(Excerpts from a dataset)
:::

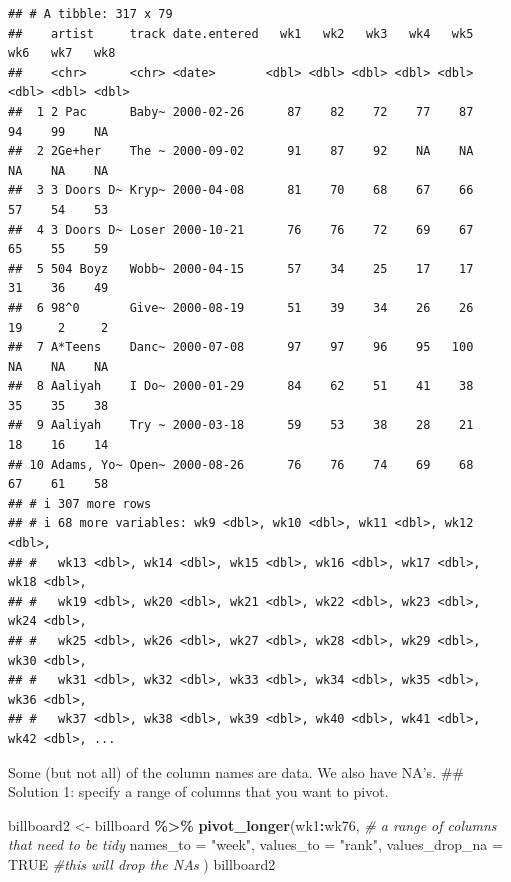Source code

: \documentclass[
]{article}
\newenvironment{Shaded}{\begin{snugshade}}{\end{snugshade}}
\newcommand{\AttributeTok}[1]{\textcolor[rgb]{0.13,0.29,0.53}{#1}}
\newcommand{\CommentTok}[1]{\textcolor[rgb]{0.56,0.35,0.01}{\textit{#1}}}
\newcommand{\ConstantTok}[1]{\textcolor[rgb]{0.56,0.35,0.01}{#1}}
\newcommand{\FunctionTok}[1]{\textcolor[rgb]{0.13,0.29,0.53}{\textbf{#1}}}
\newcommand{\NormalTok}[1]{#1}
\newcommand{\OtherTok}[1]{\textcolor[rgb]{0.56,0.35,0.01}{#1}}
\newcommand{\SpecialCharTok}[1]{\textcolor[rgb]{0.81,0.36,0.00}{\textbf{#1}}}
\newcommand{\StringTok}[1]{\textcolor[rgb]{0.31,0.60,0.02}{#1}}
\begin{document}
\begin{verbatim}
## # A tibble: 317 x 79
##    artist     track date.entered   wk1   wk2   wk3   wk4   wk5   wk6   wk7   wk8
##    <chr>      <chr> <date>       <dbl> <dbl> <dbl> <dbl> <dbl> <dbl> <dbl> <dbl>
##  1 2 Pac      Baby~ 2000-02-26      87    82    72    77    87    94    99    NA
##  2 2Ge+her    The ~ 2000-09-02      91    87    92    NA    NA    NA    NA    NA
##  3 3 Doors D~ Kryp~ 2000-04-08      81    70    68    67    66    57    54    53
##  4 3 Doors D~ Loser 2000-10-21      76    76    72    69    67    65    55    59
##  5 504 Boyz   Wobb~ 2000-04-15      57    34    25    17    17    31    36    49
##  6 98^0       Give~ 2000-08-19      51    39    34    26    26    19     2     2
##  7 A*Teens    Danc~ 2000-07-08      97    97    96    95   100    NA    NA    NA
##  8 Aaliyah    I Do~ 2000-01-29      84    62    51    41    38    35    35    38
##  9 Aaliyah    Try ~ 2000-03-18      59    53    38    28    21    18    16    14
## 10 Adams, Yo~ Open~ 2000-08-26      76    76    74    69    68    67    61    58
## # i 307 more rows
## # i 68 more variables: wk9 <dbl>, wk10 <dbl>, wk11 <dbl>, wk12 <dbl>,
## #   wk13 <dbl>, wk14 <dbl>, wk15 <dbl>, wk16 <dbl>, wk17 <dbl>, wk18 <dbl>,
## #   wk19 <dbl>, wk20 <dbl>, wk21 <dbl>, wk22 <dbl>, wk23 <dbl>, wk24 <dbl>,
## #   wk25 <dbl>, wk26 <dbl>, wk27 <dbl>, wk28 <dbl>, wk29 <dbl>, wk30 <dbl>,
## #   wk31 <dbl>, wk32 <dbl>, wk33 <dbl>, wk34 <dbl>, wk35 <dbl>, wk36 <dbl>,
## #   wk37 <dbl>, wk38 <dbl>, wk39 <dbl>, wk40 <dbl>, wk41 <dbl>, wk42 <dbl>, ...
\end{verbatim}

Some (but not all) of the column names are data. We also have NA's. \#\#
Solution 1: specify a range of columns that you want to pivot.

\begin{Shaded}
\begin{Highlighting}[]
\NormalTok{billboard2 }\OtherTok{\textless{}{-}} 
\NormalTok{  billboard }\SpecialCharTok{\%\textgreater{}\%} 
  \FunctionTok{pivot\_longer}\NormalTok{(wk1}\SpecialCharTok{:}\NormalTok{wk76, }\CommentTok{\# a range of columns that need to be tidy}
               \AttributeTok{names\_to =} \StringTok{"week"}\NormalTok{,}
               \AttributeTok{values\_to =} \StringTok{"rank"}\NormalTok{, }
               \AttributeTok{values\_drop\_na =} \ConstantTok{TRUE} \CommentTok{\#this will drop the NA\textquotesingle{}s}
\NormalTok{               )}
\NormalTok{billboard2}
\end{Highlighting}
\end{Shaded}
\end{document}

:::

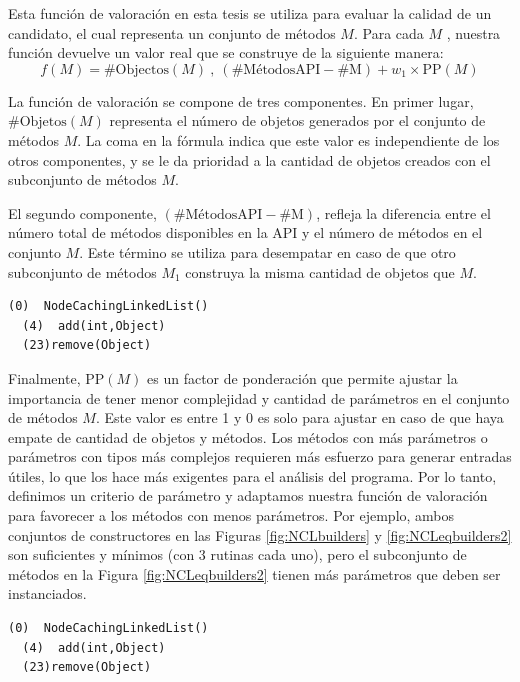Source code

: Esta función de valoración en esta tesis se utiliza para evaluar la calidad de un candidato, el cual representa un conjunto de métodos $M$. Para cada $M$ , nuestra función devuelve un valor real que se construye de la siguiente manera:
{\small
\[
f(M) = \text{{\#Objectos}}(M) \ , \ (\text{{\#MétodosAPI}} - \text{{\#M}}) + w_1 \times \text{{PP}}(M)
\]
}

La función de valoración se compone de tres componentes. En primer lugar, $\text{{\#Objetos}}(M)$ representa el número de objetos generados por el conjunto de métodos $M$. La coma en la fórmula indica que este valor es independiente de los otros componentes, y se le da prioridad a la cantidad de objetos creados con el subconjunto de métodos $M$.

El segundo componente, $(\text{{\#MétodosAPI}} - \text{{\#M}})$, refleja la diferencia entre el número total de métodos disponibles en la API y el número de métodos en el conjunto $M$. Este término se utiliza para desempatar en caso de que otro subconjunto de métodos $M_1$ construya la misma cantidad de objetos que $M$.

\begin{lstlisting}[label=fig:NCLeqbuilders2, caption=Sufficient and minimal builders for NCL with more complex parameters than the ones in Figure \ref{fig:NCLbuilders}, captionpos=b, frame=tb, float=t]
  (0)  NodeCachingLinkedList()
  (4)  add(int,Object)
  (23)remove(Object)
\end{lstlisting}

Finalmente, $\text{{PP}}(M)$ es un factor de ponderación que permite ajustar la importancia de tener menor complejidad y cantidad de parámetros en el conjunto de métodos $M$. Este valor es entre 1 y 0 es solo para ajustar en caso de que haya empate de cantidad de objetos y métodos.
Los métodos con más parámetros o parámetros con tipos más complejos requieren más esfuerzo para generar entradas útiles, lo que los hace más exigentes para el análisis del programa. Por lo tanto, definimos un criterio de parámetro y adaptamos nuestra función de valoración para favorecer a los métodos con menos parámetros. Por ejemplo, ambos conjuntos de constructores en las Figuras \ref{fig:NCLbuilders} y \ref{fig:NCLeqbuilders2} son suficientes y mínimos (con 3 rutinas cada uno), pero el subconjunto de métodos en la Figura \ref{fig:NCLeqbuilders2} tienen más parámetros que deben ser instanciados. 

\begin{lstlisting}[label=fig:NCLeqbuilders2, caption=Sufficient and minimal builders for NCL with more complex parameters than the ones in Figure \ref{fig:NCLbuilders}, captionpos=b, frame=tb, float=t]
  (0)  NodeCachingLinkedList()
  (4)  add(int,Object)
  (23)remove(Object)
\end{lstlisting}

:::

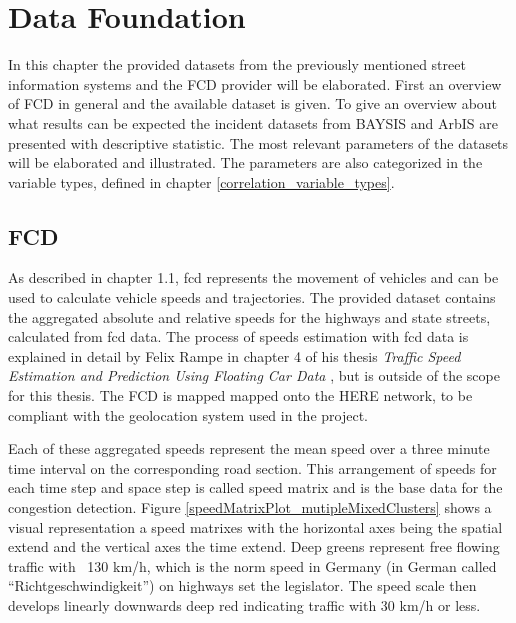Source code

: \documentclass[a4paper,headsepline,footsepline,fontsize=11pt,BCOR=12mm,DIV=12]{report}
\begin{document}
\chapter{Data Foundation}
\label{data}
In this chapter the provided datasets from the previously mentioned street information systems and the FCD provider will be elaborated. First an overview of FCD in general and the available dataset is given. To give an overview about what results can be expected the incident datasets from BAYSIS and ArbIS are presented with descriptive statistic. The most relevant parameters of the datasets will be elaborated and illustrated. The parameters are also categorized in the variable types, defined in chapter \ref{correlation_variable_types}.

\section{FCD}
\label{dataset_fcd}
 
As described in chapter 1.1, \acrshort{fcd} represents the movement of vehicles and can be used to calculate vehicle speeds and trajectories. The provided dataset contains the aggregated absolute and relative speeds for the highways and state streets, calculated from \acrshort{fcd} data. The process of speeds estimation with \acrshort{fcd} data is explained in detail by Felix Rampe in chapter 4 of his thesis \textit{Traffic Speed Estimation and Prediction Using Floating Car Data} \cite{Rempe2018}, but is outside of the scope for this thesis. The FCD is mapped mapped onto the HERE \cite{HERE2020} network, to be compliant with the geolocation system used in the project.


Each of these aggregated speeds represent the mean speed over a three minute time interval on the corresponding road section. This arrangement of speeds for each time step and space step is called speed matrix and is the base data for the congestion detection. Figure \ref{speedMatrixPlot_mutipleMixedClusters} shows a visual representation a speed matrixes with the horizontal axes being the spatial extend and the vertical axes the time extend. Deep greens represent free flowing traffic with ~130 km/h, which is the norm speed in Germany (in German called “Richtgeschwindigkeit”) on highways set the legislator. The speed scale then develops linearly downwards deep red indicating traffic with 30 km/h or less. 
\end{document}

:::

▶ **Task to complete**: Every line above with the word "FunctionTok" is to be copied out.

▶ **Task result**:
\newcommand{\FunctionTok}[1]{\textcolor[rgb]{0.13,0.29,0.53}{\textbf{#1}}}
  \FunctionTok{pivot\_longer}\NormalTok{(wk1}\SpecialCharTok{:}\NormalTok{wk76, }\CommentTok{\# a range of columns that need to be tidy}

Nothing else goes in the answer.